The cgroup-tools and libcgroup1 packages are needed to administer them, which can be installed on Ubuntu via:

$ sudo apt install cgroup-tools libcgroup1

To demonstrate how cgroups limits resources, let look at the memory subsystem. Suppose we had a memory-intensive process called memes that we wish to run on a workstation. We can use cgroups to limit the memory usage by creating a cgroup called memegroup in the memory subsystem (using cgcreate), setting its limit (using cgset) and executing the process under that cgroup (using cgexec):

rayden@uwuntu:~$ sudo cgcreate -g memory:memegroup
rayden@uwuntu:~$ sudo cgset -r memory.limit_in_bytes=1500K memegroup rayden@uwuntu:~$ cgget -r memory.limit_in_bytes memegroup 
primes: 
memory.limit_in_bytes: 1536000
rayden@uwuntu:~$ cat /sys/fs/cgroup/memory/primes/memory.limit_in_bytes
1536000
rayden@uwuntu:~$ sudo cgexec -g memory:memegroup ./memes 
...

The cgcreate command helps create the directory under the sysfs (which is almost always mounted at /sys and can be manipulated directly from the command line), and cgset sets the values appropriately. Notice that the system will always correct it to the nearest 4096 B alignment (from 1500 KB to 1536 KB), which is the kernel page size. Finally, we execute memes in the memegroup cgroup under the memory subsystem.
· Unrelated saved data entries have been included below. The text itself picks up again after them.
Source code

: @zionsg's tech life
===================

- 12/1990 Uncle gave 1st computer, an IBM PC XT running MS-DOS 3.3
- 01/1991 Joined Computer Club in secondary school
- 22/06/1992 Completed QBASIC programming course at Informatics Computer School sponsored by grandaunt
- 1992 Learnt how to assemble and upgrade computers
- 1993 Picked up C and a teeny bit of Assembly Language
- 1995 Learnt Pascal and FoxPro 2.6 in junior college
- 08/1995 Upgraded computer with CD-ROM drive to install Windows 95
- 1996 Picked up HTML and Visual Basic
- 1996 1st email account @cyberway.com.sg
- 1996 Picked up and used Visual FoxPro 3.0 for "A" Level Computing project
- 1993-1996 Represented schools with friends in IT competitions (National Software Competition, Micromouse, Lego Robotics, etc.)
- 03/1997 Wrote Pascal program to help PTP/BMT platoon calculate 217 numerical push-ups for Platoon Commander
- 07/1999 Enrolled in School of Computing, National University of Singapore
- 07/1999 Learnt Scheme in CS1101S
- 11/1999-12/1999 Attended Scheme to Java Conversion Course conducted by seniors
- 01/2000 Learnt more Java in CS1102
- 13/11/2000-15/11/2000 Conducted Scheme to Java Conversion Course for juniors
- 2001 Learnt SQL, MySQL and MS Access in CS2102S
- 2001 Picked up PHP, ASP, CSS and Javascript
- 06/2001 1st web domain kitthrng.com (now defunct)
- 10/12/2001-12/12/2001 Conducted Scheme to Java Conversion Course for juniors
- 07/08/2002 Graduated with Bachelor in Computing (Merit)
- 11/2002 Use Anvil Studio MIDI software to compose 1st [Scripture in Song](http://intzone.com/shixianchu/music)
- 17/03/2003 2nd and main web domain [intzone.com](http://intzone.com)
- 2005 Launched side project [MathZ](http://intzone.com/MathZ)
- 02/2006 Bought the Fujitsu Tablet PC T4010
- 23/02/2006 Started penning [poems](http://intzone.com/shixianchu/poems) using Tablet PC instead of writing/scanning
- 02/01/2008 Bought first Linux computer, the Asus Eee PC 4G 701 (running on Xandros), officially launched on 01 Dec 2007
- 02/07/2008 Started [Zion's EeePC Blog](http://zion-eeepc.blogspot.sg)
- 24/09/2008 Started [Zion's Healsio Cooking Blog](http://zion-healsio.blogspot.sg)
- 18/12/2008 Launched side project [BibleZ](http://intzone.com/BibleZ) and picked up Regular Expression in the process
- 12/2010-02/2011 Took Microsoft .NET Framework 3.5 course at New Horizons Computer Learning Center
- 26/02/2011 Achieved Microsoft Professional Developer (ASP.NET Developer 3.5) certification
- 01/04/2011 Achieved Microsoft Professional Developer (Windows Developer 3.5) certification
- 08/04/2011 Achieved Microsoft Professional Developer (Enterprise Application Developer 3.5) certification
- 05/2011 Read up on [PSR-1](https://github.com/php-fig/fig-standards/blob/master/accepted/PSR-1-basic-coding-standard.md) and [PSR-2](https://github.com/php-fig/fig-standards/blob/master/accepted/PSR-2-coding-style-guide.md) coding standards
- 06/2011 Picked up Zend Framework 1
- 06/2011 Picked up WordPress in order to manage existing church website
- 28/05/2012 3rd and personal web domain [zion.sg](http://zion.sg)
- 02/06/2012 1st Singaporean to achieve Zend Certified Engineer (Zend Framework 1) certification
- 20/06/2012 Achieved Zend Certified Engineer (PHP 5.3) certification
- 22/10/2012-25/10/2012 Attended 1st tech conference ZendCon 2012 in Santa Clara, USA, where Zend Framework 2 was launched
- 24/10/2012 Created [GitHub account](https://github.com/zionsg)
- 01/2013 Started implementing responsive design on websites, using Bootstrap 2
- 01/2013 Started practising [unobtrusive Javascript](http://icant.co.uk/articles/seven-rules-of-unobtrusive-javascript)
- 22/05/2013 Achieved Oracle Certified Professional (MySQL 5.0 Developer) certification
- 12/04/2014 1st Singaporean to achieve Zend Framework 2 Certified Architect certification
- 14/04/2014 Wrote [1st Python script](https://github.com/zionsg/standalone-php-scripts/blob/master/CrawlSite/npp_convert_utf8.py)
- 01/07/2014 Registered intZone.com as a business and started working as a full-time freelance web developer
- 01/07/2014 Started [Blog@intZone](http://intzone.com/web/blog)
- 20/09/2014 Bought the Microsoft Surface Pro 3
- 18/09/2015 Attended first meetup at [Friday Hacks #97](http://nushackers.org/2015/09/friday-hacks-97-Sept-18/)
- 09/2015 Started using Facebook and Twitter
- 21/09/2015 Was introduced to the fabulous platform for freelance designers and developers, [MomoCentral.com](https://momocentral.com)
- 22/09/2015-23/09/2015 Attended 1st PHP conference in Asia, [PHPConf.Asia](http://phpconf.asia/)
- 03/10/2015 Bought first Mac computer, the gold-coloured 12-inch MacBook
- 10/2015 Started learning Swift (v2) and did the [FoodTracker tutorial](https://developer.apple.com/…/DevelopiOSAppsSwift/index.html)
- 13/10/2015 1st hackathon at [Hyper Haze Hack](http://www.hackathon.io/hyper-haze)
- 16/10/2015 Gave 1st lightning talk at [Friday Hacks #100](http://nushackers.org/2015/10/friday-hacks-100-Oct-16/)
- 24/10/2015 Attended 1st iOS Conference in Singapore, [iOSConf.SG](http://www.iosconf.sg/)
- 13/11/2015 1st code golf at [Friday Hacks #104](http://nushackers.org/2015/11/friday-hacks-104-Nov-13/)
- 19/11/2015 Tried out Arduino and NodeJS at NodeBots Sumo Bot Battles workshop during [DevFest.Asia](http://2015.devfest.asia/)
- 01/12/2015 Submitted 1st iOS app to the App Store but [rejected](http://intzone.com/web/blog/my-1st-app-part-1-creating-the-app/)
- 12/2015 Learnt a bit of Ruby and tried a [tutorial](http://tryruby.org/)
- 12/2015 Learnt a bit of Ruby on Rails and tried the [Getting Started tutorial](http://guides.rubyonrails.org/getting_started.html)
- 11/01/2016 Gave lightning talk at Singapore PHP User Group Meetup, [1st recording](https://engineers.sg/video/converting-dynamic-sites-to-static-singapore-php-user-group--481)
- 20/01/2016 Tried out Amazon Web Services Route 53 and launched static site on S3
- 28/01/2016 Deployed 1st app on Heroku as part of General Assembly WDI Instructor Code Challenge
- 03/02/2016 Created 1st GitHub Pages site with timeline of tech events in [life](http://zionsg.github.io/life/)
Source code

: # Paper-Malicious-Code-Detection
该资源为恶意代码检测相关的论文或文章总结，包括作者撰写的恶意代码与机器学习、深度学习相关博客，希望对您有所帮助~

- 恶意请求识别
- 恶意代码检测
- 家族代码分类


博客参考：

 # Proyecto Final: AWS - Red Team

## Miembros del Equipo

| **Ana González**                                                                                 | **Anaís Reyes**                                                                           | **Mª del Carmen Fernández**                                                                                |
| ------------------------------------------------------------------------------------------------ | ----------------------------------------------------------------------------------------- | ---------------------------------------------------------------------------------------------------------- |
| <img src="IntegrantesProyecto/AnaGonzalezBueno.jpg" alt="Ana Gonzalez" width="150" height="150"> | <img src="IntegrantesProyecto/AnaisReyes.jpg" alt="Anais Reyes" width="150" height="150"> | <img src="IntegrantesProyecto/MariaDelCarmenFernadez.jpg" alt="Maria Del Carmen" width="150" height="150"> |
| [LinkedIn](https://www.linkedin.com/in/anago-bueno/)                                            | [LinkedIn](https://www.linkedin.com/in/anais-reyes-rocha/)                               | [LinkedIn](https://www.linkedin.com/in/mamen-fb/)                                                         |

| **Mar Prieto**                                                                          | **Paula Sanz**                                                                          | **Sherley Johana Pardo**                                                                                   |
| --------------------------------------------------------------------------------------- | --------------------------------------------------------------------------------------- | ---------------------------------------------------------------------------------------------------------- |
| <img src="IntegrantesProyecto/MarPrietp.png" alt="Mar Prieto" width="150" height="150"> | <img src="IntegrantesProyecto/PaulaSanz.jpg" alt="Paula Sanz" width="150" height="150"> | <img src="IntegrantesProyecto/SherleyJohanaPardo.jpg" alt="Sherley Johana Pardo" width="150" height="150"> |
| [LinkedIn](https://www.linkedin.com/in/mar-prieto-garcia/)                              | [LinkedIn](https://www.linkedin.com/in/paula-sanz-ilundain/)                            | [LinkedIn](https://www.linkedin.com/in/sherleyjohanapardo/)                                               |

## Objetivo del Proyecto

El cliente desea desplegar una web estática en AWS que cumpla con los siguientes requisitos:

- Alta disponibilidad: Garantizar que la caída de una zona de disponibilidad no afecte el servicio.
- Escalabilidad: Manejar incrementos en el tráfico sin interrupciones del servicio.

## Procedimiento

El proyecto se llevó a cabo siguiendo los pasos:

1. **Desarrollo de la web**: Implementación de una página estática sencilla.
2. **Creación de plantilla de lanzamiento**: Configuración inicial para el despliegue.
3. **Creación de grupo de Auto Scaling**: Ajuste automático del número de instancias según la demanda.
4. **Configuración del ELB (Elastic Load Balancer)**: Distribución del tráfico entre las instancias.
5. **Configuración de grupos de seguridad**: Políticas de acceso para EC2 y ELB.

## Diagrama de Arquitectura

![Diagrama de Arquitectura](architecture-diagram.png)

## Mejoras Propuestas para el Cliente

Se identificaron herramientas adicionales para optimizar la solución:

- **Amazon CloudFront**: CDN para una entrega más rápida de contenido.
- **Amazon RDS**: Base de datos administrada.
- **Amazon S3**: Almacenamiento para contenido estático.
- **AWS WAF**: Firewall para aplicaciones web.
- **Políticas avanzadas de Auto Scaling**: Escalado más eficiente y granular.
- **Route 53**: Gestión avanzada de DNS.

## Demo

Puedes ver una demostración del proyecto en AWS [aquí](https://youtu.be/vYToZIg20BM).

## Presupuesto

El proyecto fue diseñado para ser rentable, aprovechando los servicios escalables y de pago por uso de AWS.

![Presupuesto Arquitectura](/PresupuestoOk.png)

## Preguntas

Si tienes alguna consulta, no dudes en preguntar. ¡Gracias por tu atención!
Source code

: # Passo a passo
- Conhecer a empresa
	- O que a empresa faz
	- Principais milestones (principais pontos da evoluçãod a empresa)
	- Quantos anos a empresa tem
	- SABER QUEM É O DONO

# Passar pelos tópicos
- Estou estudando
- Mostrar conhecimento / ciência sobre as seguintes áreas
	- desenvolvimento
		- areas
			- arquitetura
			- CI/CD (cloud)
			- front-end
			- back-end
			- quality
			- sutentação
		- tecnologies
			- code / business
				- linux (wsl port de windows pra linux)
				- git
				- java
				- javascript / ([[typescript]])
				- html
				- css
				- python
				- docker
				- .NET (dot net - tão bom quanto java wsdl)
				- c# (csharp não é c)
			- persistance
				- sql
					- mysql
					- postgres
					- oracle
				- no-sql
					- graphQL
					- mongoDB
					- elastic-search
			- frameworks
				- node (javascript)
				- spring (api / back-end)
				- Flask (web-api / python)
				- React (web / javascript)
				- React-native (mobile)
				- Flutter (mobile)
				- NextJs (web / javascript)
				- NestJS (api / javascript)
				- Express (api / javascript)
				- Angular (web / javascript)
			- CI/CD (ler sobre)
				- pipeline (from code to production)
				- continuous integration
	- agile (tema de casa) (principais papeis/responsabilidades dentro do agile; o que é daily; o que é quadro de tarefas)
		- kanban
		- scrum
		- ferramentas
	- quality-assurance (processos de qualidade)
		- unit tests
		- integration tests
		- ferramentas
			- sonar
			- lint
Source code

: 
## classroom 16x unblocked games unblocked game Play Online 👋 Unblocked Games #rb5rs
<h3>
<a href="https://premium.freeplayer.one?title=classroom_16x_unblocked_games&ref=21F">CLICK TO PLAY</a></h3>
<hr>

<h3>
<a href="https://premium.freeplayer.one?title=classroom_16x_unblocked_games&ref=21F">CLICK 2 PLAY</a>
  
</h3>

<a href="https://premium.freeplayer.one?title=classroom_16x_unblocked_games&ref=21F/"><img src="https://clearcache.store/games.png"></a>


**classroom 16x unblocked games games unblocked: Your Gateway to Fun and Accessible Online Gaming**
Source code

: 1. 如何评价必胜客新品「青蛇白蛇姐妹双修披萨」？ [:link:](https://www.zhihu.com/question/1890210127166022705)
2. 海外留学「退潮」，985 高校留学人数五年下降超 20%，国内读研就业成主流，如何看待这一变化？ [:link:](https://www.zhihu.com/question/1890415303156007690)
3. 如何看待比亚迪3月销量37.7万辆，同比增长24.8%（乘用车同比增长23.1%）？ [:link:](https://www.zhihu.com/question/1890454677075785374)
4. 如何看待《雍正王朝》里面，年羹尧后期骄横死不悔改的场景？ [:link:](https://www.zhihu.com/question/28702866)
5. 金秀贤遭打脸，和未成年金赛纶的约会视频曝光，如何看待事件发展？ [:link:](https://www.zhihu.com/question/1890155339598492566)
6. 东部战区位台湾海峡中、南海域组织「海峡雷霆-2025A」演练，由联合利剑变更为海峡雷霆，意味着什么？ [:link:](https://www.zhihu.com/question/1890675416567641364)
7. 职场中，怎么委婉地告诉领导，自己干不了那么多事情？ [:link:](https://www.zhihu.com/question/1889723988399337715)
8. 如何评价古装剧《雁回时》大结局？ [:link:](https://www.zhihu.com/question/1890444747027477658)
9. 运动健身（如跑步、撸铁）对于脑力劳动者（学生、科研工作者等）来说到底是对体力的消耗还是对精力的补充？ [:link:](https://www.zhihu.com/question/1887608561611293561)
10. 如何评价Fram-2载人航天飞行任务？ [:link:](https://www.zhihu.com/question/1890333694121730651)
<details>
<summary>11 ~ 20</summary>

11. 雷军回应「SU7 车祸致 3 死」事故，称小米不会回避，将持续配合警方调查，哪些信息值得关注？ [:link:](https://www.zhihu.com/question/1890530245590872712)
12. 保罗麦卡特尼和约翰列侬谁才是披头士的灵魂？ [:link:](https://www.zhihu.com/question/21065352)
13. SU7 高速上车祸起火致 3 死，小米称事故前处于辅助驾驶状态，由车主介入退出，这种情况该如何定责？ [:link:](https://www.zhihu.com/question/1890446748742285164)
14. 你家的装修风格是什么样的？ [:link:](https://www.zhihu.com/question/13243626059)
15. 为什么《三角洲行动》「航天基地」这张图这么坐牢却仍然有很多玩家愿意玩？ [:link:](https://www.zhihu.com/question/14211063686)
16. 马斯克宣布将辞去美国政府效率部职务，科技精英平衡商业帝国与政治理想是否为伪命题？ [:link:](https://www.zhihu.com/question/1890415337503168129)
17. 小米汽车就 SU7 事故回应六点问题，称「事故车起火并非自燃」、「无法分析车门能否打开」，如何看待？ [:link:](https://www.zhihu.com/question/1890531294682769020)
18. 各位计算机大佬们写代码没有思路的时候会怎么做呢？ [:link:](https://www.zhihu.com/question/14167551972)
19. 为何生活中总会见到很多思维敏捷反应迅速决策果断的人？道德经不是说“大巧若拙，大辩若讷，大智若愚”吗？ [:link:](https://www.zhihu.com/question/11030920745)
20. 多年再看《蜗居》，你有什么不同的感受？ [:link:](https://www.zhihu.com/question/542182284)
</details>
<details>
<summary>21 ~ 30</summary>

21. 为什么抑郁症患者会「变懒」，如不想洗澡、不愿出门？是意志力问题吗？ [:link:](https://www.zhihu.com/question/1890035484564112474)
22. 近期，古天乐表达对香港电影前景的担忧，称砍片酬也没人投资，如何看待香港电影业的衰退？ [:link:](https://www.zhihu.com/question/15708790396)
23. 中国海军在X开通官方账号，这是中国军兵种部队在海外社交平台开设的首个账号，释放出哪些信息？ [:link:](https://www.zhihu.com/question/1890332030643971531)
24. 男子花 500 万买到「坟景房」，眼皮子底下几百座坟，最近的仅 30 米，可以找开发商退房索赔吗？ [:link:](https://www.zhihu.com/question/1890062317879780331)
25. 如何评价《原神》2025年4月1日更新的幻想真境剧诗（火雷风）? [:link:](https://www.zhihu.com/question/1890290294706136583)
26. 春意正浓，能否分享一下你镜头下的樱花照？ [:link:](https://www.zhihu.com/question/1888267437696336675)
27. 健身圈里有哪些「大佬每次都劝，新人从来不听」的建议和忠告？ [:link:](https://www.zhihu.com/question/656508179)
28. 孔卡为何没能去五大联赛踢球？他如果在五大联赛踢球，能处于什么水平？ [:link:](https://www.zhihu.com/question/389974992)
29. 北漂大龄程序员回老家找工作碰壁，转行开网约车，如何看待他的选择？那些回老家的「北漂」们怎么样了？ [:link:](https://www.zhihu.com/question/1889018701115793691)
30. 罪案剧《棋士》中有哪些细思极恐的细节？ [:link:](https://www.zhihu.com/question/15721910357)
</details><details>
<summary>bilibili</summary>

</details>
After a while, you’ll see the message on the terminal saying that the process has been killed (literally just ‘Killed‘).

rayden@uwuntu:~$ cat /sys/fs/cgroup/memory/memegroup/memory.oom_control
oom_kill_disable 0
under_oom 0
oom_kill 1

We see that oom_kill has been set to 1, which means that the Kernel Out-Of-Memory Killer (OOM Killer) has terminated the processes in the memegroup cgroup.

A simple memory-intensive C program that would be killed in the example above is:

#include <stdio.h>
#include <stdlib.h>
#include <string.h>
#include <unistd.h>

int main() {
    char *ptr;
    while(1) {
        ptr = (char *)malloc(4096);
        memset(ptr, 0, 4096);
        sleep(1);
    }
    return 0;
}

That’s an example of how limits are enforced and process control is done via a cgroup. Most subsystems have accounting features such as memory.usage_in_bytes, cpuacct.usage_sys, etc. An example of prioritization would be cpu.shares (the share of CPU resources available to each process in every cgroup).

Namespaces

A namespace is an abstract object that encapsulates resources so that said resources have a view restricted to other resources in the same namespace. For example, Linux processes form a single process tree that is rooted at init (PID 1). Typically, privileged processes in this tree can trace or kill other processes. With the introduction of the PID namespace, we can have multiple process trees that are disjoint (that do not know of processes in another namespace). If we create a new PID namespace and run a process in it, that first process becomes PID 1 in that namespace. The process that creates namespace still remains in parent namespace, but makes its child the root of new process tree.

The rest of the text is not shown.